*** MATERIAL FOR THIS TASK Section Begins ***
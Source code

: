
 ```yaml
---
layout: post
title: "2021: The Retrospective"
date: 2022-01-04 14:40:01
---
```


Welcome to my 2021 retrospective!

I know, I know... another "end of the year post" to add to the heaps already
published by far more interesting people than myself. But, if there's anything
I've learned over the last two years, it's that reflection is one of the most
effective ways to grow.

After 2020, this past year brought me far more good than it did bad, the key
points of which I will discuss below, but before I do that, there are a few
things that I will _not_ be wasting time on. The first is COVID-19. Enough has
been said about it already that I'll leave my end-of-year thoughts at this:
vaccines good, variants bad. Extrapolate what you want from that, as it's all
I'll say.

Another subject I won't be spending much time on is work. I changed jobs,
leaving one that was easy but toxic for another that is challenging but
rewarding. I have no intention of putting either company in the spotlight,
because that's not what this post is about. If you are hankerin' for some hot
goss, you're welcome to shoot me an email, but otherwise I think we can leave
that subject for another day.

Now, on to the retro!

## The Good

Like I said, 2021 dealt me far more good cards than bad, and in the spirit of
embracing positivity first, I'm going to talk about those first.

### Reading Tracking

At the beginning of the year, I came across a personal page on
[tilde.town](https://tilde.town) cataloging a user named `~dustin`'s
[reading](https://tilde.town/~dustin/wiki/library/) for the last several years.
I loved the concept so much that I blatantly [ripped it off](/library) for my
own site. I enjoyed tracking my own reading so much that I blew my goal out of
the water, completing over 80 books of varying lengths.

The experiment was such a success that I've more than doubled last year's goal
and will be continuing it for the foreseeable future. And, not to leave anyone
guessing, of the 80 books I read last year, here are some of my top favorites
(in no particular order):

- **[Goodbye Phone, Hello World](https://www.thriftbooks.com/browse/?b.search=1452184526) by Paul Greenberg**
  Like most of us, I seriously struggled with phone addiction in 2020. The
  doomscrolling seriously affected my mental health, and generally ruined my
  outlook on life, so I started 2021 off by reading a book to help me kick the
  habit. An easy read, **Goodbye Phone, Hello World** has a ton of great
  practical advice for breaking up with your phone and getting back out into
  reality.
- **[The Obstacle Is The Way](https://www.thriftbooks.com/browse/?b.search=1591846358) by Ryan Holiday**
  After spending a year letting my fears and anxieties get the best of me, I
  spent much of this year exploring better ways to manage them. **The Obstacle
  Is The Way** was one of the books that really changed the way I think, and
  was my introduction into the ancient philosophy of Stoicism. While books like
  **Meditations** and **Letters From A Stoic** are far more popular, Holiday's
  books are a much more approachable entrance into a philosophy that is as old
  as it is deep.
*** MATERIAL FOR THIS TASK Section Ends ***
Output the complete set of records word for word.

RESPONSE TO THE EXERCISE -
Source code

:
 ```yaml
---
layout: post
title: "2021: The Retrospective"
date: 2022-01-04 14:40:01
---
```


Welcome to my 2021 retrospective!

I know, I know... another "end of the year post" to add to the heaps already
published by far more interesting people than myself. But, if there's anything
I've learned over the last two years, it's that reflection is one of the most
effective ways to grow.

After 2020, this past year brought me far more good than it did bad, the key
points of which I will discuss below, but before I do that, there are a few
things that I will _not_ be wasting time on. The first is COVID-19. Enough has
been said about it already that I'll leave my end-of-year thoughts at this:
vaccines good, variants bad. Extrapolate what you want from that, as it's all
I'll say.

Another subject I won't be spending much time on is work. I changed jobs,
leaving one that was easy but toxic for another that is challenging but
rewarding. I have no intention of putting either company in the spotlight,
because that's not what this post is about. If you are hankerin' for some hot
goss, you're welcome to shoot me an email, but otherwise I think we can leave
that subject for another day.

Now, on to the retro!

## The Good

Like I said, 2021 dealt me far more good cards than bad, and in the spirit of
embracing positivity first, I'm going to talk about those first.

### Reading Tracking

At the beginning of the year, I came across a personal page on
[tilde.town](https://tilde.town) cataloging a user named `~dustin`'s
[reading](https://tilde.town/~dustin/wiki/library/) for the last several years.
I loved the concept so much that I blatantly [ripped it off](/library) for my
own site. I enjoyed tracking my own reading so much that I blew my goal out of
the water, completing over 80 books of varying lengths.

The experiment was such a success that I've more than doubled last year's goal
and will be continuing it for the foreseeable future. And, not to leave anyone
guessing, of the 80 books I read last year, here are some of my top favorites
(in no particular order):

- **[Goodbye Phone, Hello World](https://www.thriftbooks.com/browse/?b.search=1452184526) by Paul Greenberg**
  Like most of us, I seriously struggled with phone addiction in 2020. The
  doomscrolling seriously affected my mental health, and generally ruined my
  outlook on life, so I started 2021 off by reading a book to help me kick the
  habit. An easy read, **Goodbye Phone, Hello World** has a ton of great
  practical advice for breaking up with your phone and getting back out into
  reality.
- **[The Obstacle Is The Way](https://www.thriftbooks.com/browse/?b.search=1591846358) by Ryan Holiday**
  After spending a year letting my fears and anxieties get the best of me, I
  spent much of this year exploring better ways to manage them. **The Obstacle
  Is The Way** was one of the books that really changed the way I think, and
  was my introduction into the ancient philosophy of Stoicism. While books like
  **Meditations** and **Letters From A Stoic** are far more popular, Holiday's
  books are a much more approachable entrance into a philosophy that is as old
  as it is deep.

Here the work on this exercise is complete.